At the post office, a woman asked quietly: "Christmas stamps?"
It was mid-September and steamy, not a North Face parka or pair of Ugg boots in sight. Outside, people were more apt to be sipping iced matcha tea lattes from Starbucks than hustling home to cure the shivers with a comforting cup of Swedish glögg.
"Not yet," said the window agent. "October."
The customer offered a glum, "Thank you." No question she’d be back before Halloween.
Christmas stamps. September. Really?
Comes to me a vision of long-ago evenings in late December. My wife, Wink, and I are at the dining room table. Boxes of cards, unopened, sit before us like criminal complaints. Seasonal neglect, felony grade. We are repeat offenders.
"But, but, but," we might have pleaded, "there are four children. We have been shopping. We have been assembling toys that would stump an industrial engineer. Our employers demand daily attendance. We mean no disrespect, but we just couldn’t get to it."
For us — then and now — card-writing is a deadline enterprise.
As a newspaper reporter, I grew accustomed to beating the clock while an editor stood by, impatient, unforgiving, possibly homicidal.
"Gotta’ have it."
Christmas was worse.
"Cards to all these people?" I often complain.
"They’ll think we’re dead if we don’t," my wife answers.
Back then, we developed a technique that still applies.
Wink addresses envelopes and writes greetings to her family. Because of a presumed occupational advantage, I do the rest. If fortunate, I hit upon something that will seem custom-crafted but — don’t tell — works for almost everyone.

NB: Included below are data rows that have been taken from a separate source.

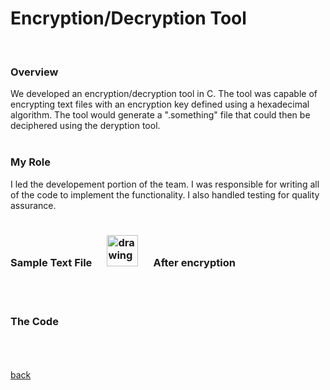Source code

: # Encryption/Decryption Tool
<br> 

### Overview 
We developed an encryption/decryption tool in C. The tool was capable of encrypting text files with an encryption key defined using a hexadecimal algorithm. The tool would generate a ".something" file that could then be deciphered using the deryption tool.
<br><br>

### My Role
I led the developement portion of the team. I was responsible for writing all of the code to implement the functionality. I also handled testing for quality assurance. 
<br> <br> 
### Sample Text File &emsp; <img src="https://githerdone17.github.io/kobes-portfolio/Images/Arrow_icon.png" alt="drawing" width="50"/> &emsp; After encryption 
<br> <br> 
### The Code

<br> <br> <br>
[back](https://githerdone17.github.io/kobes-portfolio/)
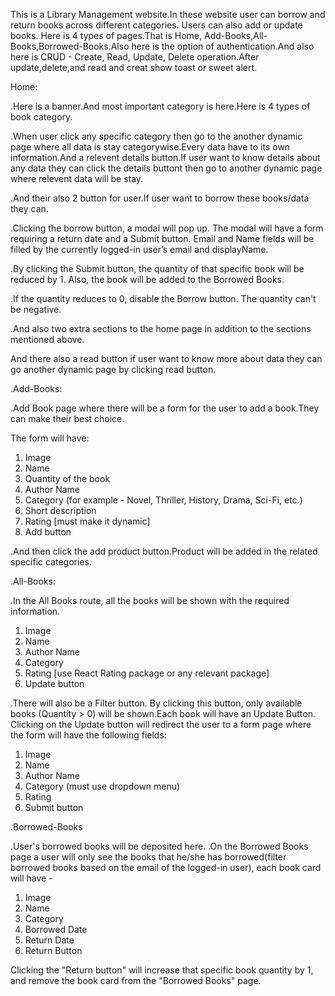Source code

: This is a Library Management website.In these website user can borrow and return books across different categories. Users can also add or update books.
Here is 4 types of pages.That is Home, Add-Books,All-Books,Borrowed-Books.Also here is the option of authentication.And also here is CRUD - Create, Read, Update, Delete operation.After update,delete,and read and creat show toast or sweet alert.

Home:

.Here is a banner.And most important category is here.Here is 4 types of book category.

.When user click any specific category then go to the another dynamic page where all data is stay categorywise.Every data have to its own information.And a relevent details button.If user want to know details about any data they can click the details buttont then go to another dynamic page where relevent data will be stay.

.And their also 2 button for user.If user want to borrow these books/data they can.

.Clicking the borrow button, a modal will pop up. The modal will have a form requiring a return date and a Submit button. Email and Name fields will be filled by the currently logged-in user’s email and displayName.

.By clicking the Submit button, the quantity of that specific book will be reduced by 1. Also, the book will be added to the Borrowed Books.

.If the quantity reduces to 0, disable the Borrow button. The quantity can't be negative.

.And also two extra sections to the home page in addition to the sections mentioned above.

And there also a read button if user want to know more about data they can go another dynamic page by clicking read button.

.Add-Books:

.Add Book page where there will be a form for the user to add a book.They can make their best choice.

The form will have:

1. Image
2. Name
3. Quantity of the book
4. Author Name
5. Category (for example - Novel, Thriller, History, Drama, Sci-Fi, etc.)
6. Short description
7. Rating [must make it dynamic]
8. Add button

.And then click the add product button.Product will be added in the related specific categories.

.All-Books:

.In the All Books route, all the books will be shown with the required information.

1. Image
2. Name
3. Author Name
4. Category
5. Rating [use React Rating package or any relevant package]
6. Update button

.There will also be a Filter button. By clicking this button, only available books (Quantity > 0) will be shown.Each book will have an Update Button. Clicking on the Update button will redirect the user
to a form page where the form will have the following fields:

1. Image
2. Name
3. Author Name
4. Category (must use dropdown menu)
5. Rating
6. Submit button

.Borrowed-Books

.User's borrowed books will be deposited here.
.On the Borrowed Books page a user will only see the books that he/she has borrowed(filter
borrowed books based on the email of the logged-in user), each book card will have -

1. Image
2. Name
3. Category
4. Borrowed Date
5. Return Date
6. Return Button

Clicking the "Return button" will increase that specific book quantity by 1, and remove the book card from the "Borrowed Books" page.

Last year, the theme was obvious: "Have fun on the holidays — but first check with Dr. Fauci."
During the Great Recession, I turned to a financial theme: "Bob Cratchit’s 401(k) is better than ours. Oh well, Merry Christmas."
More than usually distraught about politics, I once wrote: "Happy New Year. See you in Canada."
We finish in two marathon evenings. My writing hand suggests I’ve been trying to reinvent myself as a knuckleball pitcher for the Mets. (Hey, they could do worse.) I have to run it under hot water to uncurl frozen fingers. I look like Cro-Magnon man.
At the mail slot, I stand for minutes, feeding envelopes two or three at a time into the big blue box.
"Wow," a bystander might say as the process continues.
"Exactly, brother," I might reply. "Wow."
You’d think we would avoid the last-minute drill.
Our "kids" are in their 50s and — let’s hope — no longer expect doll houses or racetracks assembled at 3 am. Shopping isn’t a frenzy anymore. Jobs? Long left behind.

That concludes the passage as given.